[Opening Source material section]

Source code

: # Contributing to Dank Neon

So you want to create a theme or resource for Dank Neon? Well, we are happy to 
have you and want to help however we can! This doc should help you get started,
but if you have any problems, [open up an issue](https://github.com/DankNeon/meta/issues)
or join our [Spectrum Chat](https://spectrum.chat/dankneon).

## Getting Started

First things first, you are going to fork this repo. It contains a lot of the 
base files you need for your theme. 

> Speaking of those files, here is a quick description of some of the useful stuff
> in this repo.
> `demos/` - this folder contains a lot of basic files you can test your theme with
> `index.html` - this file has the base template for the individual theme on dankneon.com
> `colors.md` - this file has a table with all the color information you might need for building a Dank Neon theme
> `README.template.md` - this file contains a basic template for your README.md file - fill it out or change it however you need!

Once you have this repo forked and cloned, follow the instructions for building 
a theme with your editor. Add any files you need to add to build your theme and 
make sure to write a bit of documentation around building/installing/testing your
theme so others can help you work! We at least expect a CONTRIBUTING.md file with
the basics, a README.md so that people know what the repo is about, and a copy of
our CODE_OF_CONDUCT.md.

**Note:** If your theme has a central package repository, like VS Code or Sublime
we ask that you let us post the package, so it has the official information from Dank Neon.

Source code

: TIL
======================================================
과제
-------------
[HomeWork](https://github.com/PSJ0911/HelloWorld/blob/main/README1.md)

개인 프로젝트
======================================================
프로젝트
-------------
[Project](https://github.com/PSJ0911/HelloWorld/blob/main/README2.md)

[Closing Source material section]

* Brief
With the first line of the material as the start and the line containing "in this repo." as the end, repeat that span exactly and add nothing.

* Completed exercise
Source code

: # Contributing to Dank Neon

So you want to create a theme or resource for Dank Neon? Well, we are happy to 
have you and want to help however we can! This doc should help you get started,
but if you have any problems, [open up an issue](https://github.com/DankNeon/meta/issues)
or join our [Spectrum Chat](https://spectrum.chat/dankneon).

## Getting Started

First things first, you are going to fork this repo. It contains a lot of the 
base files you need for your theme. 

> Speaking of those files, here is a quick description of some of the useful stuff
> in this repo.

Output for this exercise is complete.